Every Friday at 9:00 P.M. (Est) is a new episode and it repeats at 10:30 P.M. (Est.) and at 8:30 p.m. (est) is last weeks episode. then the new episode is repeated on sundays at 9:30 p.m. (est) and wednesdays at 7:30 p.m. (est)


----------



## Spanish Hoffkage (Oct 8, 2008)

the old one or the CGI ??


----------



## orochimarusama21 (Oct 8, 2008)

well we can talk about both but I mostly meant the new one.


----------



## Spanish Hoffkage (Oct 8, 2008)

I enjoyed the film and Im looking for this series

the old one was good too


----------



## Koi (Oct 8, 2008)

I liked what I saw so far.

Although I did have an issue with the second episode (With Plo and his buddies).  If he was really dead, wouldn't they have felt his absence within the force?  Their looking for him was totally justified.

Either way, they were both really fun episodes.  Seeing Yoda in action kicks ass.  And I'm looking forward to seeing Grevious-centric episodes. (:


----------



## Butō Rengoob (Oct 8, 2008)

_I'd watch but i work when it's on, does anyone know if it airs like in the early morning the next day?_


----------



## Koi (Oct 8, 2008)

I don't think it does.  I do know it was on this past Sunday, though.  So Sunday might be the replay day.


----------



## Butō Rengoob (Oct 8, 2008)

_What time?_


----------



## Rukia (Oct 8, 2008)

I watched both episodes last week.

I'm not a big Star Wars fan or anything.  But I decided to watch because of the existence of Ahsoka.  Anakin with an apprentice...it's a very intriguing concept.  She might just be a character destined to die, but I want to see where it leads.


----------



## Koi (Oct 9, 2008)

Joe Gear said:


> _What time?_


I _think_ it was on at eight?  I'm not totally sure, though.  But I'm pretty sure it was on at either eight or nine.



Rukia said:


> I watched both episodes last week.
> 
> I'm not a big Star Wars fan or anything.  But I decided to watch because of the existence of Ahsoka.  Anakin with an apprentice...it's a very intriguing concept.  She might just be a character destined to die, but I want to see where it leads.



Yeah, that's why I want to keep up with the series.  I genuinely _like_ Ahsoka.  And Anakin doesn't bother me so much in this series, which is a plus too.  But I like their relationship so far (aside from the cheesy playful banter) and I want to see them in action.

I'm kinda _hoping_ she somehow managed to escape Order 66?  But I dunno, that might just be wishful thinking, seeing as all the awesome Jedi got killed off (Fuck you, Lucas) and there just might not be room for her in canon.  But I'm hoping to see them around the series, too.  Watching Plo was already a treat, heh.  I'm crossing my fingers for Aayla Secura and Shaak Ti, though.  And I'm already excited for Kit Fisto in the next episode. :3


----------



## Sci-Fi (Oct 9, 2008)

I am enjoying the series, which according to Lucas is supposed to be a continuation of the 1st SW's animated shorts.

There are some segments of the SW fandom that hates the new series, but it's Lucas' baby and its canon now.

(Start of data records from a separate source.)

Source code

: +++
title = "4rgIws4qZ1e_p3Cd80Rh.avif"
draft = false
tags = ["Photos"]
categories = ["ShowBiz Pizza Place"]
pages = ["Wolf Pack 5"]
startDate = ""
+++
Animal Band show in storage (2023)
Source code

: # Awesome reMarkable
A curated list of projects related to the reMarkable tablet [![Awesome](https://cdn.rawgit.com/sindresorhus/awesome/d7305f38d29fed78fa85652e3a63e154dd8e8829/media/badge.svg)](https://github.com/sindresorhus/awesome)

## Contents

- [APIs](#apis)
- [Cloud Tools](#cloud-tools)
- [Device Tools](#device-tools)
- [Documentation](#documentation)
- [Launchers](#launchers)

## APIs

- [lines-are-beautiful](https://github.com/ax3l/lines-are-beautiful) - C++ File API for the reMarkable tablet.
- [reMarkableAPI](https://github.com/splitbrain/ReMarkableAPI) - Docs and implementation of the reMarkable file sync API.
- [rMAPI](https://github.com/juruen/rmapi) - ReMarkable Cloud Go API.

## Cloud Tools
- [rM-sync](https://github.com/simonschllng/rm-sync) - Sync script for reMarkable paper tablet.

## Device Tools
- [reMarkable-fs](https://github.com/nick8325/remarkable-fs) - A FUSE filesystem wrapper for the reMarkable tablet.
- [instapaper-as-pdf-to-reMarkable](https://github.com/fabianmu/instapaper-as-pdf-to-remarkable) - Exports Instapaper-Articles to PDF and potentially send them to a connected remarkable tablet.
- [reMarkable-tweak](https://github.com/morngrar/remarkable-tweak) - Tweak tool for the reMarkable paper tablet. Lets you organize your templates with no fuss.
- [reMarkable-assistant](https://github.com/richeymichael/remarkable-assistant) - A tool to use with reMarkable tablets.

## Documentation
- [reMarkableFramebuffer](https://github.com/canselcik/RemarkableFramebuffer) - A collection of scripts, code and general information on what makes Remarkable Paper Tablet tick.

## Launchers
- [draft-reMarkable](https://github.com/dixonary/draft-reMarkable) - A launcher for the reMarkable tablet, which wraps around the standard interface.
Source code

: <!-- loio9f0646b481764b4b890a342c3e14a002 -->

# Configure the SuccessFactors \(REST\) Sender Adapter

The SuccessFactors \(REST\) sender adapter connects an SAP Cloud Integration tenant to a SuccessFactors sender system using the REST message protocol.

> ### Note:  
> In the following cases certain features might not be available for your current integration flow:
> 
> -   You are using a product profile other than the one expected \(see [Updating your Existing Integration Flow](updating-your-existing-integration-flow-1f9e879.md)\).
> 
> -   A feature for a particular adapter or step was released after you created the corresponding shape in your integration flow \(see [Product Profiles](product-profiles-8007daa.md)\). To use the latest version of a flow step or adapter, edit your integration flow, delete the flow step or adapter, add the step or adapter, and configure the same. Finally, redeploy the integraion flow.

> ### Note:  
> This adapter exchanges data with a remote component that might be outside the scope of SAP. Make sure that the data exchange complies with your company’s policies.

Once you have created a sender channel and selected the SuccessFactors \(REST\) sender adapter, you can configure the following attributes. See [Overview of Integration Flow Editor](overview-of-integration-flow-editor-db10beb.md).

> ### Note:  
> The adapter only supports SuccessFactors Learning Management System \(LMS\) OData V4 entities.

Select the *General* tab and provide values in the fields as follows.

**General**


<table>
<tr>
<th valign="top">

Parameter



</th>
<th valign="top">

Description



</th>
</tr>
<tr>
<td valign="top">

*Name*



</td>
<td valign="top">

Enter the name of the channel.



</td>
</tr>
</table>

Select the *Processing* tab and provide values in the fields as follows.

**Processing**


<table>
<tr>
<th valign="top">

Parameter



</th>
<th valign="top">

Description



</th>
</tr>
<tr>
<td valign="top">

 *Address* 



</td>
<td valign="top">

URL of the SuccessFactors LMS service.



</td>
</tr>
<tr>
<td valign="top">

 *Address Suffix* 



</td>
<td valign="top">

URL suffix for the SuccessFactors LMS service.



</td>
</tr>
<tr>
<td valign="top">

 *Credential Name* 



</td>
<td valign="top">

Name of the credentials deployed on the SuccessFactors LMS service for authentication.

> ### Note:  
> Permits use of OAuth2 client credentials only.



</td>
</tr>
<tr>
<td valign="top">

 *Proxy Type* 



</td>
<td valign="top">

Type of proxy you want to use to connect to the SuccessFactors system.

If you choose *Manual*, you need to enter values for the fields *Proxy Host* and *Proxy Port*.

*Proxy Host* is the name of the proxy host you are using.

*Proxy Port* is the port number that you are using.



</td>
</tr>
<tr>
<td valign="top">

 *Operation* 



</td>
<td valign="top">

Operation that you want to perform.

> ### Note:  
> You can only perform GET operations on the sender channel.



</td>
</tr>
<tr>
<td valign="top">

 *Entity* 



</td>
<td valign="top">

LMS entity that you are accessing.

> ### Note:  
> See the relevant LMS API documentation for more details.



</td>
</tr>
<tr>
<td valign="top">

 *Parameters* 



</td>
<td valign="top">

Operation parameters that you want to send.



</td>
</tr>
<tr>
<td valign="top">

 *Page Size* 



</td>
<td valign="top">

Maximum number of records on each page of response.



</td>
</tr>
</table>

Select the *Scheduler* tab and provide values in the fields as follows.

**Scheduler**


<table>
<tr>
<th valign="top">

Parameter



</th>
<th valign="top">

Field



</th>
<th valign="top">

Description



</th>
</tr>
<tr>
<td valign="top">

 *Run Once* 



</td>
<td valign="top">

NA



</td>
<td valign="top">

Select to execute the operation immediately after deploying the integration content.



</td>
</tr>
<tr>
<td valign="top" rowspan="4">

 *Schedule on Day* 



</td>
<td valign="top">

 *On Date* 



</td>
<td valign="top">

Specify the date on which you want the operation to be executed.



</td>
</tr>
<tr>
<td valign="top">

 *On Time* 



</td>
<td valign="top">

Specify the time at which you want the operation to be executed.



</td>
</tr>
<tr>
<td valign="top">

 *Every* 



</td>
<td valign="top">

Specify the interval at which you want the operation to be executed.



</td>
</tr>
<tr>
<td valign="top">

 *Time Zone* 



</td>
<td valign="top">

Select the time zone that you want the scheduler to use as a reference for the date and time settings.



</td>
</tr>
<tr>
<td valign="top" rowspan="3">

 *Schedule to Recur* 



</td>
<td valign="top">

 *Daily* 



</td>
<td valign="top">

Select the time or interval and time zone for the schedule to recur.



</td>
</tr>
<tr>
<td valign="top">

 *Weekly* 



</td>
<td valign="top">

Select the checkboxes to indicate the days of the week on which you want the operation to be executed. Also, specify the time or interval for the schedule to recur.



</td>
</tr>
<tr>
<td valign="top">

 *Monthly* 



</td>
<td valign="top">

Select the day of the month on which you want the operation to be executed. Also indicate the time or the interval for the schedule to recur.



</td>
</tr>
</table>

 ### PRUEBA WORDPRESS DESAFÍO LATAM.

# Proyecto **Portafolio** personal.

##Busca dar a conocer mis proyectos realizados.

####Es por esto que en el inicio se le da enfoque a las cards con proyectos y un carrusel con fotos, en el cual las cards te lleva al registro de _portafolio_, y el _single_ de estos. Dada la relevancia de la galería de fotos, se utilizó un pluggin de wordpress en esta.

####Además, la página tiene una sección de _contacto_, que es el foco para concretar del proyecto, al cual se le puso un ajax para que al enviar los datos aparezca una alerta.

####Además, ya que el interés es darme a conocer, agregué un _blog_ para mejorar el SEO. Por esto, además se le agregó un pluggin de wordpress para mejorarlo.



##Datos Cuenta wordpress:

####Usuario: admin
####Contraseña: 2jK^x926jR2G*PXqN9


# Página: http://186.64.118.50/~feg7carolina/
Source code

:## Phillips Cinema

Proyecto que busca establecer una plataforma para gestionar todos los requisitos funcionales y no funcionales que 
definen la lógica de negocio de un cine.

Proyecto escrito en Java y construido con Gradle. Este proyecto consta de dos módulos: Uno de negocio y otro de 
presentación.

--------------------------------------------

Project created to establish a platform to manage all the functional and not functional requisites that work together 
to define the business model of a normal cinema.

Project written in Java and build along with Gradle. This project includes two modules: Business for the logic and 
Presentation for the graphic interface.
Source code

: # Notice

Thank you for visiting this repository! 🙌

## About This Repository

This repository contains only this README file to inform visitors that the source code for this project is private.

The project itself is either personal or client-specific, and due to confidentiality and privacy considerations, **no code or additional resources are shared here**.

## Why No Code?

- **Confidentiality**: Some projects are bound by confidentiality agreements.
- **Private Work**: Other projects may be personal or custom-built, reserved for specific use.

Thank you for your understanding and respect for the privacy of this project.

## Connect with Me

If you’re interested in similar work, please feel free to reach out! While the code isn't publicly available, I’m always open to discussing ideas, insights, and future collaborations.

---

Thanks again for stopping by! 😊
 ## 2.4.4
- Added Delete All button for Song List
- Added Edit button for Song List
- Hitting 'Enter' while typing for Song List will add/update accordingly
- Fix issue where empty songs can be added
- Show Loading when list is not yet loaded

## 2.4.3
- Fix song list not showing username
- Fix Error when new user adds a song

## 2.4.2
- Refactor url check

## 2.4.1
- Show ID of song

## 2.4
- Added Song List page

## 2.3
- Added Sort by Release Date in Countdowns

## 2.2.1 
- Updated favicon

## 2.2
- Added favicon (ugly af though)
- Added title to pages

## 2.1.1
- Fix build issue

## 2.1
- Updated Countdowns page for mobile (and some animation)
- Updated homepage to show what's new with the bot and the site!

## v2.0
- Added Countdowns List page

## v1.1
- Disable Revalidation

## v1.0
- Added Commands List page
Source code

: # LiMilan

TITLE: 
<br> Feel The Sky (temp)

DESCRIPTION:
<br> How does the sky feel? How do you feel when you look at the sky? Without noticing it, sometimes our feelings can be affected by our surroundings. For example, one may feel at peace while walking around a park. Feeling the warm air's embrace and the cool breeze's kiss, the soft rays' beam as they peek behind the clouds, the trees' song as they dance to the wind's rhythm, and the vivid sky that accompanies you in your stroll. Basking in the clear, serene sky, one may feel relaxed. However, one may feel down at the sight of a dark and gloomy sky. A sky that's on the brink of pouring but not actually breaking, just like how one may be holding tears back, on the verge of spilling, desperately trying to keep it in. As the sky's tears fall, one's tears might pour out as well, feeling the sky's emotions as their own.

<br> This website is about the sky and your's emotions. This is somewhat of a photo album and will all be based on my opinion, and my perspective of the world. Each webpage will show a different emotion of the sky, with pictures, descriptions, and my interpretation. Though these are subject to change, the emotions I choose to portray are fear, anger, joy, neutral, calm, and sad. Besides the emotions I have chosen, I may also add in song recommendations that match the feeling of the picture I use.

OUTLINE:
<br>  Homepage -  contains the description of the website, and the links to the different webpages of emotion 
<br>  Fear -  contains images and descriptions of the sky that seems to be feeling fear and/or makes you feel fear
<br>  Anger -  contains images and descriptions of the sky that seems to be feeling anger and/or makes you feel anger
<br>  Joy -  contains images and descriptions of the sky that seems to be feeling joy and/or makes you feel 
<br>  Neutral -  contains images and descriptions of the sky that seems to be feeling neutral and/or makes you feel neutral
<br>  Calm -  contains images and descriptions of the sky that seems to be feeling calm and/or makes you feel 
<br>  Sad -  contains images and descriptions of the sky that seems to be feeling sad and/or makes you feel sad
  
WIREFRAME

Many are waiting for the live action SW's TV series, whenever that's supposed to happen.


----------



## orochimarusama21 (Oct 9, 2008)

I have updated the first post to include times of when it is on and the most recent episode title.

I think it is cool that Jedi like Plo Koon and others get more screen time so we will actually know more about them


----------



## excellence153 (Oct 9, 2008)

Yeah, up until now, I didn't think Plo could talk.

But I'm a huge Star Wars fan.  And being a fan, I accept everything with open arms.  So, this is really exciting for me.

But I will admit, the droids are annoying.  I get that they're trying to lead into Episode III where they have more personality, but this is ridiculous.


----------



## KazeYama (Oct 9, 2008)

I thought the first 2 episodes were great. For anyone that liked the movie they will like this. Also the series is much better than the movie so even the doubters should give it a chance. 

It will also be posted on Cartoon network.com and Starwars.com a week after the episodes air. All the episodes are available on itunes. 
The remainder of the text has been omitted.